In an alarmingly literal-sounding move, Russell’s latest uses screwball tropes to tell the story of a bipolar man (Bradley Cooper) attempting to reintegrate back into society after being sectioned, and finding redemption in the form of a younger woman (Jennifer Lawrence) who also has a history of mental health issues.

It’s an admittedly dubious premise, but thanks to the compassion with which Russell treats his characters, and wonderful lead performances from Cooper and Lawrence, it somehow works brilliantly.

Russell’s Flirting with Disaster (1996) offers a no less inventive modern twist on classic screwball fare. The film follows Ben Stiller’s entomologist Mel on a road trip to find his birth parents, accompanied by both his downtrodden wife Nancy (Patricia Arquette) and his case worker Tina (Téa Leoni).

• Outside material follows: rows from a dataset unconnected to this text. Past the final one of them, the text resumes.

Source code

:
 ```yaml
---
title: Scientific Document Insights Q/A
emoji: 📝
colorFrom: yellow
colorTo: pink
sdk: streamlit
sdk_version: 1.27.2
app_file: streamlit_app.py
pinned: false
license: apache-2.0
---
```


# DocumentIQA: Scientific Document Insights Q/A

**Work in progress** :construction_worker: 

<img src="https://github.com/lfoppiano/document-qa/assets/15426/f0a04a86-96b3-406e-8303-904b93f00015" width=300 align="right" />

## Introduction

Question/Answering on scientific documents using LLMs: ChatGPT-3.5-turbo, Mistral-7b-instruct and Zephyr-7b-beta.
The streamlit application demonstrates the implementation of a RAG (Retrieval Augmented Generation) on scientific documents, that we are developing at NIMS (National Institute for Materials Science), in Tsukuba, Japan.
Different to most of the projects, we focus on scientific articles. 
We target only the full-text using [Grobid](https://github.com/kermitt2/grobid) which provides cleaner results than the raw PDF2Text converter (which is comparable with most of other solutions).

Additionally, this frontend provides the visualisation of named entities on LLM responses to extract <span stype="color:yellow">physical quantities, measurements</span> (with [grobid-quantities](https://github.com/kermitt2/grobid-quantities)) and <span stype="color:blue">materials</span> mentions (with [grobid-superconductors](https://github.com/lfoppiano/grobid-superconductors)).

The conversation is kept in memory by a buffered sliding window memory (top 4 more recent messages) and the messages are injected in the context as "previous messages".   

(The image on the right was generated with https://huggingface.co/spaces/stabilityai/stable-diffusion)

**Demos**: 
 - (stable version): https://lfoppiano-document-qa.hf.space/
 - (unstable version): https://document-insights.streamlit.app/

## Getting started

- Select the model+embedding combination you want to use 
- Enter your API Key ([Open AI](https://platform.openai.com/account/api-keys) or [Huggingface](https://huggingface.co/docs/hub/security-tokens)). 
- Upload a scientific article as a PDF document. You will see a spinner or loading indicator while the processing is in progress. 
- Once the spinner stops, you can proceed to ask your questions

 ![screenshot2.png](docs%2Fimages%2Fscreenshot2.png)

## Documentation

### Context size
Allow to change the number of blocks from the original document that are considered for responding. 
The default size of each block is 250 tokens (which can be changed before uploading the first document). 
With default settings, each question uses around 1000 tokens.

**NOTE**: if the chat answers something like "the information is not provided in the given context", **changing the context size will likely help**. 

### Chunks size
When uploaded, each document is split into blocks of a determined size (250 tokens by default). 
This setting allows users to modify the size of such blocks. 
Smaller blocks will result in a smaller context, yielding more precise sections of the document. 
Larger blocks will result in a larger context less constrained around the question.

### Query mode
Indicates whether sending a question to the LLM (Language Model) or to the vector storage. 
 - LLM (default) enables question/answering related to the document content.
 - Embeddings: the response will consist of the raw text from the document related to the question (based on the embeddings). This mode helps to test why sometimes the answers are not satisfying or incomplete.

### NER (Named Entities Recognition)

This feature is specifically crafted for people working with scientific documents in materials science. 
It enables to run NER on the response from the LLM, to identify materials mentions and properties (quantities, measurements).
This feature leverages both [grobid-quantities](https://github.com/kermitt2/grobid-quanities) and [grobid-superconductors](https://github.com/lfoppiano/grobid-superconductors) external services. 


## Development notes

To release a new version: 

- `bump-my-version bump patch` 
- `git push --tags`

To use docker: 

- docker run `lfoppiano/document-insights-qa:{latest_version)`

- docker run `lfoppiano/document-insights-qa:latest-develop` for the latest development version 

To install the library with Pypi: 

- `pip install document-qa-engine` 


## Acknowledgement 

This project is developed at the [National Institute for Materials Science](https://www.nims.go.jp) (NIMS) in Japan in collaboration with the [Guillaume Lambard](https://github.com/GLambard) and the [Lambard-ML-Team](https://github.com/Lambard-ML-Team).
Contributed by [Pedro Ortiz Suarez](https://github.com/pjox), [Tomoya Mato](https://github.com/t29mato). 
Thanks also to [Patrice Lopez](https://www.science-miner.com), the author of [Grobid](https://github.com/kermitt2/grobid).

Flirting with Disaster (1996)

Flirting with Disaster (1996)

Mel and Nancy’s marriage seems dead in the water even before the kooky, alluring Tina turns their world upside-down. The chemistry between Mel and Tina is palpable from the outset, and when Nancy encounters old flame Tony (an inspired turn by Josh Brolin), the outcome seems inevitable. But Russell delights in wrong-footing us at every turn, moving the action along at a relentless pace, and mining its increasingly outlandish scenarios for every ounce of comic potential.

Mel’s fear of emasculation is a quality he shares with many of his screwball forefathers. He refuses to commit to naming his four-month old son, concerned that Nancy’s preferred Ethan is too feminine. On meeting the first of his potential birth fathers he’s accused of being “pussy-whipped” and a “bitch boy”. And in Tony he encounters a formidable love rival – athletic, handsome and paternal, but also impeccably hygienic and deeply attuned to a woman’s needs.

Flirting with Disaster is one of the most consistently enjoyable comedies of recent times, and one of few films that truly warrants the neo-screwball label.